Background
α-Synuclein has been related to the pathogenesis of Parkinson's disease (PD), but it has not thoroughly been investigated in idiopathic rapid eye movement sleep behavior disorder (iRBD).
Conclusion
SNCA hypomethylation in leukocytes existed both in patients with iRBD and those with PD, indicating that SNCA methylation could be a potential biomarker for early PD diagnosis.
Methods
We included 30 patients with iRBD, 30 patients with PD, and 30 age- and sex-matched healthy controls (HCs) in this study. The SNCA methylation and mRNA levels were determined using bisulfite sequencing and quantitative reverse transcription polymerase chain reaction.
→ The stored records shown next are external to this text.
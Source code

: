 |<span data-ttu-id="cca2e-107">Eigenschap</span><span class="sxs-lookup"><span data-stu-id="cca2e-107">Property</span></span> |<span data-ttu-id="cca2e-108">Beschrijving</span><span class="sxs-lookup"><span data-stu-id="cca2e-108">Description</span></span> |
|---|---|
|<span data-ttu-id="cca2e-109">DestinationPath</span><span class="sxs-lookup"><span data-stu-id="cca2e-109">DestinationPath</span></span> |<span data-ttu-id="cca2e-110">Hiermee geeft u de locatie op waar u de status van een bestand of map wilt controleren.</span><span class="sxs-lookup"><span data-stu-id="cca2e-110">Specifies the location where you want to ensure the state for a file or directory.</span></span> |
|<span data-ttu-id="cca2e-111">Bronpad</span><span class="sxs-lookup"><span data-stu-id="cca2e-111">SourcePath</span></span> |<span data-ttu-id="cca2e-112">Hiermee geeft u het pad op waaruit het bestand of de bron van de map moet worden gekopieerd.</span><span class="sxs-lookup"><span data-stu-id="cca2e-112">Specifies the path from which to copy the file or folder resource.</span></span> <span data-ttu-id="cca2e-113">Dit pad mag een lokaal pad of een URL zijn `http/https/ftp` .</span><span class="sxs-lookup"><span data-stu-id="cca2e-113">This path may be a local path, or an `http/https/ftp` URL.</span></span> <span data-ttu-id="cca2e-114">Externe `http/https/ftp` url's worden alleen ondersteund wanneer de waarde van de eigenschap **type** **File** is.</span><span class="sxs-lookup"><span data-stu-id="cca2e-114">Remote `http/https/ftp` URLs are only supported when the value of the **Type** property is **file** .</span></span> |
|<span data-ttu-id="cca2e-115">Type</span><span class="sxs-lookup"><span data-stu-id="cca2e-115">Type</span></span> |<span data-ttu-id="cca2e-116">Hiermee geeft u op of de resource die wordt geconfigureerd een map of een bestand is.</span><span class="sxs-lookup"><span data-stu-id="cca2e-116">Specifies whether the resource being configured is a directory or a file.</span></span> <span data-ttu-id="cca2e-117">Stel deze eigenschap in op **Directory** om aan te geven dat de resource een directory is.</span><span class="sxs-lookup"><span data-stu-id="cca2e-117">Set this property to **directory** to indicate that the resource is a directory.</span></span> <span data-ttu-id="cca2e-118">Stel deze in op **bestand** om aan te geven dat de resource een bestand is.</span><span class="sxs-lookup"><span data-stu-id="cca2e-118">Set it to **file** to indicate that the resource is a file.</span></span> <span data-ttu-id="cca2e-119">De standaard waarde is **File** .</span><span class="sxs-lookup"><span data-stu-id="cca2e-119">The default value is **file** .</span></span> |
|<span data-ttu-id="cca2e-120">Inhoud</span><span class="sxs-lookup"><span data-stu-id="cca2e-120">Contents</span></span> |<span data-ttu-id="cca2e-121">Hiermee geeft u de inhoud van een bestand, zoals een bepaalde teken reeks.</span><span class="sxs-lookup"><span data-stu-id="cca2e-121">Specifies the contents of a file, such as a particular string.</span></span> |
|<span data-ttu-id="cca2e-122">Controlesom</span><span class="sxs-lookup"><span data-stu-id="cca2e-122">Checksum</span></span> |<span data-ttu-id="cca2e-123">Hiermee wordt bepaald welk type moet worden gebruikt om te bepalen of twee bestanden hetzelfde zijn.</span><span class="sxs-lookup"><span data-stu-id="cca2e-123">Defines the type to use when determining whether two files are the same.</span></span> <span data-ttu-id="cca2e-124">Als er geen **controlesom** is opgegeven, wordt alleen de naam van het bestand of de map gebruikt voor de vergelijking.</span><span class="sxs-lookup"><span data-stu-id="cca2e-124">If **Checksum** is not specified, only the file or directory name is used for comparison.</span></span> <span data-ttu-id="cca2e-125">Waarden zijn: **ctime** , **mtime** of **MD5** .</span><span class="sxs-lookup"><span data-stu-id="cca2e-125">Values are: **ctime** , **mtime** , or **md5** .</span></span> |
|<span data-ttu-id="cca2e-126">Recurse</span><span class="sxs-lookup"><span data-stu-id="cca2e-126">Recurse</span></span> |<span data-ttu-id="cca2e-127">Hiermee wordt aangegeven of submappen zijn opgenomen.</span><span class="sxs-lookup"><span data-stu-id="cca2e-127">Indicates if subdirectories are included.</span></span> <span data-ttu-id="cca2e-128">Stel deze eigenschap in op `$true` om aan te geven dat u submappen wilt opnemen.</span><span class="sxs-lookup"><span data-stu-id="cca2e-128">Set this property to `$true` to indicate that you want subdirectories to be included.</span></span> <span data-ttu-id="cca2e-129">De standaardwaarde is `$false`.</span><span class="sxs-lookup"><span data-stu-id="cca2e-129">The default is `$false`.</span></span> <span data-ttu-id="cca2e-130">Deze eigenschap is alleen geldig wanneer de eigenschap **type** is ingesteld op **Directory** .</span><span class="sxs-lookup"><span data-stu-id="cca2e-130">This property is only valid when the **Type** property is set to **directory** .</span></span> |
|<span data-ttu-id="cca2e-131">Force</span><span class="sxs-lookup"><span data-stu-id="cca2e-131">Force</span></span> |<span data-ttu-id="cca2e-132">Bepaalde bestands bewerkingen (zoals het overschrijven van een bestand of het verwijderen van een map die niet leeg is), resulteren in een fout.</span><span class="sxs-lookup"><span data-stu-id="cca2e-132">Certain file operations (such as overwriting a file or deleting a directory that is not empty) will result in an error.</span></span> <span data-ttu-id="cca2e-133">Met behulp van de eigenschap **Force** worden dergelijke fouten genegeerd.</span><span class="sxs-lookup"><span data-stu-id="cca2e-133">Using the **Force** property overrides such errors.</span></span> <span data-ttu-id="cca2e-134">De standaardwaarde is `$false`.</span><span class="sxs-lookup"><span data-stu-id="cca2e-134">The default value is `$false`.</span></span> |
The plasma levels of exosome α-synuclein were measured using Meso Scale Discovery.
Objective
We aimed to explore whether there were different distributions of α-synuclein at a genetic and/or protein level in patients with iRBD.
Results
SNCA methylation showed different distribution among HC, iRBD and PD groups (HC vs RBD: p = 0.011; HC vs PD: p < 0.001; RBD vs PD: p = 0.027). However, plasma exosomal α-synuclein levels were only elevated in patients with PD compared to those in HCs (p = 0.027), and were associated with the SNCA methylation only in the PD group (p = 0.030, r = -0.397).